New Year’s resolutions are often repeated year after year, inevitably ending in disappointment, falling back into old behaviours. So what would happen if you got rid of the resolutions altogether and started creating and reframing intentions?
New Year’s resolutions are usually categorised into two types: avoidance goals (giving up social media, sugar) or approach goals (drinking more water, walking more). Research out of Stockholm University, Sweden, shows approach goals are more successful than avoidance goals.
Why? It’s because this idea that we need to sacrifice or deny ourselves something in order to do better, or get better, is setting us up for failure. Instead of avoiding behaviours and habits, we can try creating the intention that changes behaviour or habits.
So how will this help you lose weight, reduce social media time or give up sugar? Channelling your energy into reframing your intentions helps; so for example, instead of saying I’m going to give up social media, set yourself the intention of reading an ebook for 20 minutes. Instead of denying yourself chocolate, try reframing as you intend to eat more fruit.
It doesn’t seem to make sense- why do we set New Year’s resolutions if we know from previous years that they will fail? It’s because when there seems to be a separation of time, whether it’s a milestone event such as becoming a parent for the first time, buying a new house or a new year, it feels to us like a new start. It’s a chance to leave the ‘old me’ behind, while the potential of the ‘new and improved me’ lies before us like a brand new page, a clean slate. This is known as ‘the fresh-start effect’.

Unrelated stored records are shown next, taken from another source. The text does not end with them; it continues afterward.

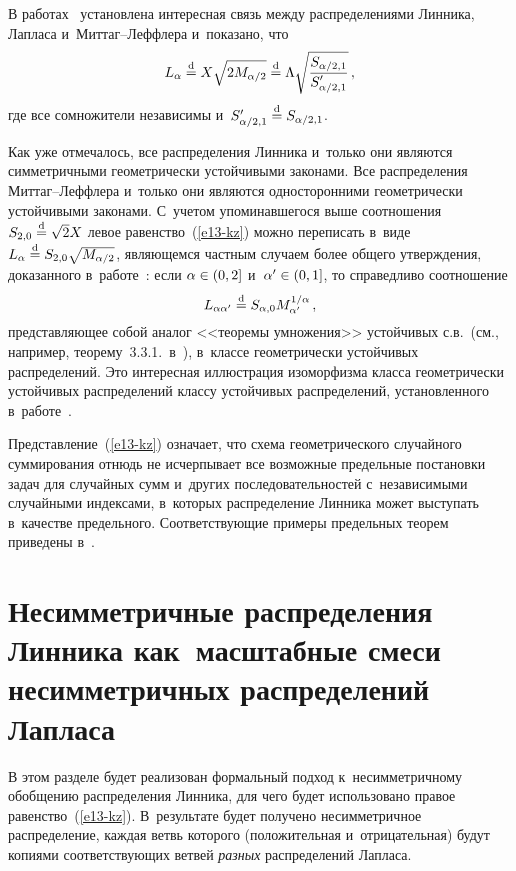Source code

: \begin{multicols}{2}
В работах~\cite{KorolevZeifman2016b, KotzOstrovskii1996} установлена
интересная связь между распределениями Линника, Лапласа 
и~Мит\-таг--Леф\-фле\-ра и~показано, что
\begin{equation}
L_{\alpha}\stackrel{\mathrm{d}}{=} X\sqrt{2M_{\alpha/2}}\stackrel{\mathrm{d}}{=}
\Lambda\sqrt{\displaystyle\frac{\displaystyle S_{\alpha/2,1}\mathstrut}{\displaystyle S'_{\alpha/2,1}\mathstrut}}\,,
\label{e13-kz}
\end{equation}
где все сомножители независимы и~$S'_{\alpha/2,1}\stackrel{\mathrm{d}}{=}
S_{\alpha/2,1}$.

Как уже отмечалось, все распределения Линника и~только они являются
симметричными геометрически устойчивыми законами. Все распределения
Мит\-таг--Леф\-фле\-ра и~только они являются односторонними геометрически
устойчивыми законами. С~учетом упоминавшегося выше соотношения
$S_{2,0}\stackrel{\mathrm{d}}{=}\sqrt{2}X$ левое равенство~(\ref{e13-kz}) можно переписать в~виде
$L_{\alpha}\stackrel{\mathrm{d}}{=} S_{2,0}\sqrt{M_{\alpha/2}}$, являющемся частным
случаем более общего утверждения, доказанного в~работе~\cite{KorolevZeifman2016b}: 
если $\alpha\hm\in(0,2]$ и~$\alpha'\hm\in(0,1]$, то справедливо соотношение
$$
L_{\alpha\alpha'}\stackrel{\mathrm{d}}{=} S_{\alpha,0}M_{\alpha'}^{1/\alpha}\,,
$$
представляющее собой аналог <<теоремы умножения>> устойчивых
с.в.\ (см., например, теорему~3.3.1.\
в~\cite{Zolotarev1983}), в~классе геометрически устойчивых
распределений. Это интересная иллюстрация изоморфизма класса
геометрически устойчивых распределений классу устойчивых
распределений, установленного в~работе~\cite{KlebanovManiaMelamed1984}.

Представление~(\ref{e13-kz}) означает, что схема гео\-мет\-ри\-че\-ско\-го случайного
суммирования отнюдь не исчерпывает все возможные предельные
постановки задач для случайных сумм и~других последовательностей 
с~независимыми случайными индексами, в~которых распределение Линника
может выступать в~качестве предельного. Соответствующие примеры
предельных теорем приведены в~\cite{KorolevZeifman2016b}.

\section{Несимметричные распределения Линника
как~масштабные смеси несимметричных распределений Лапласа}

В этом разделе будет реализован формальный подход к~несимметричному
обобщению распределения Линника, для чего будет использовано правое
равенство~(\ref{e13-kz}). В~результате будет получено несимметричное
распределение, каждая ветвь которого (положительная и~отрицательная)
будут копиями соответствующих ветвей \textit{разных} распределений
Лап\-ласа.


\end{multicols}

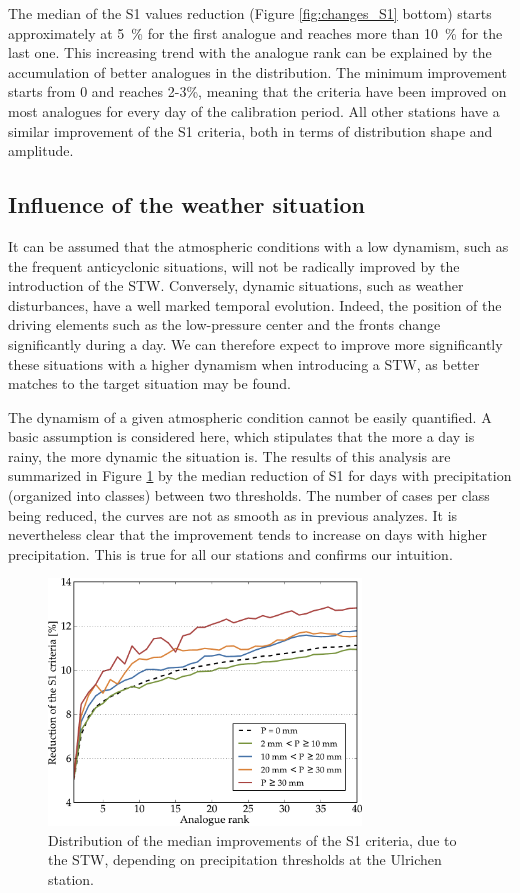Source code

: \documentclass[hess]{copernicus}
\begin{document}
The median of the S1 values reduction (Figure \ref{fig:changes_S1} bottom) starts approximately at 5~\% for the first analogue and reaches more than 10~\% for the last one. This increasing trend with the analogue rank can be explained by the accumulation of better analogues in the distribution. The minimum improvement starts from 0 and reaches 2-3\%, meaning that the criteria have been improved on most analogues for every day of the calibration period. All other stations have a similar improvement of the S1 criteria, both in terms of distribution shape and amplitude.


\subsection{Influence of the weather situation}
\label{sec:influence_precip}

It can be assumed that the atmospheric conditions with a low dynamism, such as the frequent anticyclonic situations, will not be radically improved by the introduction of the STW. Conversely, dynamic situations, such as weather disturbances, have a well marked temporal evolution. Indeed, the position of the driving elements such as the low-pressure center and the fronts change significantly during a day. We can therefore expect to improve more significantly these situations with a higher dynamism when introducing a STW, as better matches to the target situation may be found.

The dynamism of a given atmospheric condition cannot be easily quantified. A basic assumption is considered here, which stipulates that the more a day is rainy, the more dynamic the situation is. The results of this analysis are summarized in Figure \ref{fig:changes_S1_precip_threshold} by the median reduction of S1 for days with precipitation (organized into classes) between two thresholds. The number of cases per class being reduced, the curves are not as smooth as in previous analyzes. It is nevertheless clear that the improvement tends to increase on days with higher precipitation. This is true for all our stations and confirms our intuition.

\begin{figure}[htb]
	\begin{center}
		\includegraphics[width=8.3cm]{figures/changes_S1_precip_threshold.pdf}
	\end{center}
	\caption{Distribution of the median improvements of the S1 criteria, due to the STW, depending on precipitation thresholds at the Ulrichen station.}
	\label{fig:changes_S1_precip_threshold}
\end{figure}
\end{document}

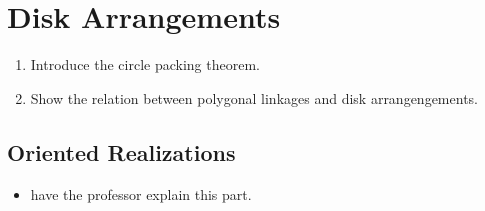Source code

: \section{Disk Arrangements}
\begin{enumerate}%
\item Introduce the circle packing theorem.
\item Show the relation between polygonal linkages and disk arrangengements.
\end{enumerate} 
\subsection{Oriented Realizations}
\begin{itemize}
\item[\rn{1}]have the professor explain this part.
\end{itemize}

Okay but say you see through January fine, start slipping in February, then fall off the band wagon in March or sooner. Set backs through any journey of change should be expected and reframed as lessons learned instead of failures. Research from Harvard University shows that the fresh-start effect can be recreated by the way we frame a restart date. Encouraging ourselves to think of another fresh start, enables us to regain a sense of then and now, past and present. We can trick ourselves into thinking we can start a new chapter again. So if you do fall off the band wagon in February, reframe thinking as: ‘I’m going to start eating more fruit again on the first day of autumn’. The change of seasons evokes in us a new start.
While we need patience and resolve to stick to our goals, the fresh start effect can and does often create motivational behaviours. Realistically change is never smooth sailing but we have nothing to lose and everything to gain.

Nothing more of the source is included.